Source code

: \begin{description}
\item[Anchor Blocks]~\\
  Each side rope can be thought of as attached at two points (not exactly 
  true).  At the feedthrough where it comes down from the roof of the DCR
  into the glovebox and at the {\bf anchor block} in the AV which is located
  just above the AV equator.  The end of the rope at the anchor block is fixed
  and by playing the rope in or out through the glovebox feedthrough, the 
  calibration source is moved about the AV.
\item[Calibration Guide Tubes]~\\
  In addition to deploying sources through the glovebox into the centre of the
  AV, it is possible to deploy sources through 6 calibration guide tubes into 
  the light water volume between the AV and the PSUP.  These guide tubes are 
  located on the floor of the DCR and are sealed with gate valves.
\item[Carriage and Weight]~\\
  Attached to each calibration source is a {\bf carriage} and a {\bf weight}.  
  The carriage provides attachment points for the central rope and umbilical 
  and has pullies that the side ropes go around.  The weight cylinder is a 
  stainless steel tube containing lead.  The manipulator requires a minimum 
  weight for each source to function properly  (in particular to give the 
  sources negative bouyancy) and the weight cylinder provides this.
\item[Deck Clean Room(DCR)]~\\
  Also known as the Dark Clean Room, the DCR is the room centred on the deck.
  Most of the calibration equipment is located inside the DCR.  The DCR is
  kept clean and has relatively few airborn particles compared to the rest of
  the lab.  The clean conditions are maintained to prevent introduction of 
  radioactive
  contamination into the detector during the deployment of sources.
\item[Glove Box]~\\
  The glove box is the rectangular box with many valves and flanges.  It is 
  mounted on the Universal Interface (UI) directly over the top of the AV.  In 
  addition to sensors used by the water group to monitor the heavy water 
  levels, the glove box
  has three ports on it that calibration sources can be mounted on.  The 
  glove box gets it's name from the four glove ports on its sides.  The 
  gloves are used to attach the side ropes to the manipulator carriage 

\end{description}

____________________

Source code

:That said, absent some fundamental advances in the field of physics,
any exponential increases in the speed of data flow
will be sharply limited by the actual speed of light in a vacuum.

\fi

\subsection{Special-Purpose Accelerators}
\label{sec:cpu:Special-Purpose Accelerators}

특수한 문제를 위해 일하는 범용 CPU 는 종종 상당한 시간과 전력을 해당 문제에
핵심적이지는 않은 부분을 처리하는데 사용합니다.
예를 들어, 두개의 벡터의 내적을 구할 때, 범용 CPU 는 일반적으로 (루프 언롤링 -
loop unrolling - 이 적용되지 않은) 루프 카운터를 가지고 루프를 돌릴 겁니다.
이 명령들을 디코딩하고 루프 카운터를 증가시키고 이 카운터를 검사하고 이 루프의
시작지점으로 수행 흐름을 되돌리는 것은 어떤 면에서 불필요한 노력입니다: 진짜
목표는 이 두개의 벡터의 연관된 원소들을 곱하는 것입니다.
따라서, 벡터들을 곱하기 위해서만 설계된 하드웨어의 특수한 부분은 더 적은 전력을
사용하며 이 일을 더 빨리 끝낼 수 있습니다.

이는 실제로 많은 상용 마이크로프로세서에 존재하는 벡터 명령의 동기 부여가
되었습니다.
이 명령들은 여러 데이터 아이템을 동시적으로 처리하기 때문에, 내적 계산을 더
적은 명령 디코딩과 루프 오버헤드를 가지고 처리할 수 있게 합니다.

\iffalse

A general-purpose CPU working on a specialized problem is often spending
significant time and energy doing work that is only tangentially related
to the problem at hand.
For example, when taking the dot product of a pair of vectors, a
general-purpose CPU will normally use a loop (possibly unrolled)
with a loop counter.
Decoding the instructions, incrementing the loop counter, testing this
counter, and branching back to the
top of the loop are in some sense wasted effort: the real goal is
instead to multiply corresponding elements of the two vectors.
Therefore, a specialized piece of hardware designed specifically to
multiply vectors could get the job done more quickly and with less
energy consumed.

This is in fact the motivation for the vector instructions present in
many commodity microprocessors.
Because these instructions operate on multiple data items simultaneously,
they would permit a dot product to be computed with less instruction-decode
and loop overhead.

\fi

____________________

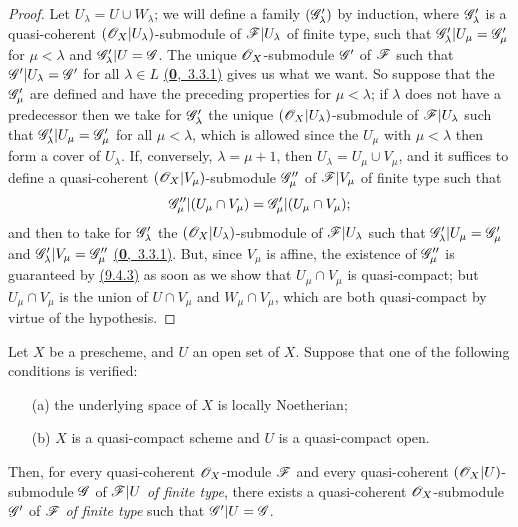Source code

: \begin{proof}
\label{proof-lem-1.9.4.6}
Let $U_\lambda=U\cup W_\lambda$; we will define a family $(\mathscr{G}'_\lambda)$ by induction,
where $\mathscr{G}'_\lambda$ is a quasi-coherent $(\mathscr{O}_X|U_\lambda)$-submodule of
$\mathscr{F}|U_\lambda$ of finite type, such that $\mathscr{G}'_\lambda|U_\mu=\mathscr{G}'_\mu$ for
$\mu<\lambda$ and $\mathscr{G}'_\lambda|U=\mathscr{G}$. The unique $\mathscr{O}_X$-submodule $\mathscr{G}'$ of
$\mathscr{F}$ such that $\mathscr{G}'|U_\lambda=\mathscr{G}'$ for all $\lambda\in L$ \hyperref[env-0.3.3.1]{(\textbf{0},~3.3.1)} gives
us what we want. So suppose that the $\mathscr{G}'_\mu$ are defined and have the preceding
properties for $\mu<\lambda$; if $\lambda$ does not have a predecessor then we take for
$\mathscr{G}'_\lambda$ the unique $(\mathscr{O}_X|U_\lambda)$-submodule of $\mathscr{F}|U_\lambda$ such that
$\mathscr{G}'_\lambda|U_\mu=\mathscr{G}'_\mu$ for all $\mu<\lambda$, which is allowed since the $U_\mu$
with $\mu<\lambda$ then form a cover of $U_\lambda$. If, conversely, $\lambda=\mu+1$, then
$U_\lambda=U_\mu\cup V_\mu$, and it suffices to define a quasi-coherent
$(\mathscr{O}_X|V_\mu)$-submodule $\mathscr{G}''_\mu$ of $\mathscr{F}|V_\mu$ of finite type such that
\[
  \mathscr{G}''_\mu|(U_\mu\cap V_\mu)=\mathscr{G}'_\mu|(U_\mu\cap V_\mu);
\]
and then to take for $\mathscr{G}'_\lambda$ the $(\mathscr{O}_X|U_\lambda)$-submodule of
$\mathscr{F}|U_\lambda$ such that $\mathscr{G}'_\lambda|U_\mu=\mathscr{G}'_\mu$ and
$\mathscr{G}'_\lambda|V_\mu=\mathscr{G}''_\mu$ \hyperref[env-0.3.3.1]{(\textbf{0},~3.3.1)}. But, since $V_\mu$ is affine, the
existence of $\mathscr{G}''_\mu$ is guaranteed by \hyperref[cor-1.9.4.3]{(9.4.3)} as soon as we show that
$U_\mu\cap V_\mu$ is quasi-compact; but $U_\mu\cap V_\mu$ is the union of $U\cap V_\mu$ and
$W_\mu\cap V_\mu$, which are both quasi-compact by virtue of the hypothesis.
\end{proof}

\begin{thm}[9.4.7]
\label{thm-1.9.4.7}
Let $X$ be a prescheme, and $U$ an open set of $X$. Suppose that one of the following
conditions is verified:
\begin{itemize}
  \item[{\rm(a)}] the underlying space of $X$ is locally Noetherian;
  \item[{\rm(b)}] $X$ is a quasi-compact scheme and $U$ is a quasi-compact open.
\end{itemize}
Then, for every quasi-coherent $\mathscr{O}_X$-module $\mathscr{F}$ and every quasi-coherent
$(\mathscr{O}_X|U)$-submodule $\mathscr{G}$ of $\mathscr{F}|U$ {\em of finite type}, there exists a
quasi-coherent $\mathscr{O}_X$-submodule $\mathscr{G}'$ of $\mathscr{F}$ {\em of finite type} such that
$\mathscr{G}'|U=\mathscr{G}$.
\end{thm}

____________________

Task requirements: Transcribe the records above exactly, beginning at the line that contains "properties for $\mu<\lambda$;" and ending with the line that contains "is affine, the", both included, and nothing else.

Response area:
properties for $\mu<\lambda$; if $\lambda$ does not have a predecessor then we take for
$\mathscr{G}'_\lambda$ the unique $(\mathscr{O}_X|U_\lambda)$-submodule of $\mathscr{F}|U_\lambda$ such that
$\mathscr{G}'_\lambda|U_\mu=\mathscr{G}'_\mu$ for all $\mu<\lambda$, which is allowed since the $U_\mu$
with $\mu<\lambda$ then form a cover of $U_\lambda$. If, conversely, $\lambda=\mu+1$, then
$U_\lambda=U_\mu\cup V_\mu$, and it suffices to define a quasi-coherent
$(\mathscr{O}_X|V_\mu)$-submodule $\mathscr{G}''_\mu$ of $\mathscr{F}|V_\mu$ of finite type such that
\[
  \mathscr{G}''_\mu|(U_\mu\cap V_\mu)=\mathscr{G}'_\mu|(U_\mu\cap V_\mu);
\]
and then to take for $\mathscr{G}'_\lambda$ the $(\mathscr{O}_X|U_\lambda)$-submodule of
$\mathscr{F}|U_\lambda$ such that $\mathscr{G}'_\lambda|U_\mu=\mathscr{G}'_\mu$ and
$\mathscr{G}'_\lambda|V_\mu=\mathscr{G}''_\mu$ \hyperref[env-0.3.3.1]{(\textbf{0},~3.3.1)}. But, since $V_\mu$ is affine, the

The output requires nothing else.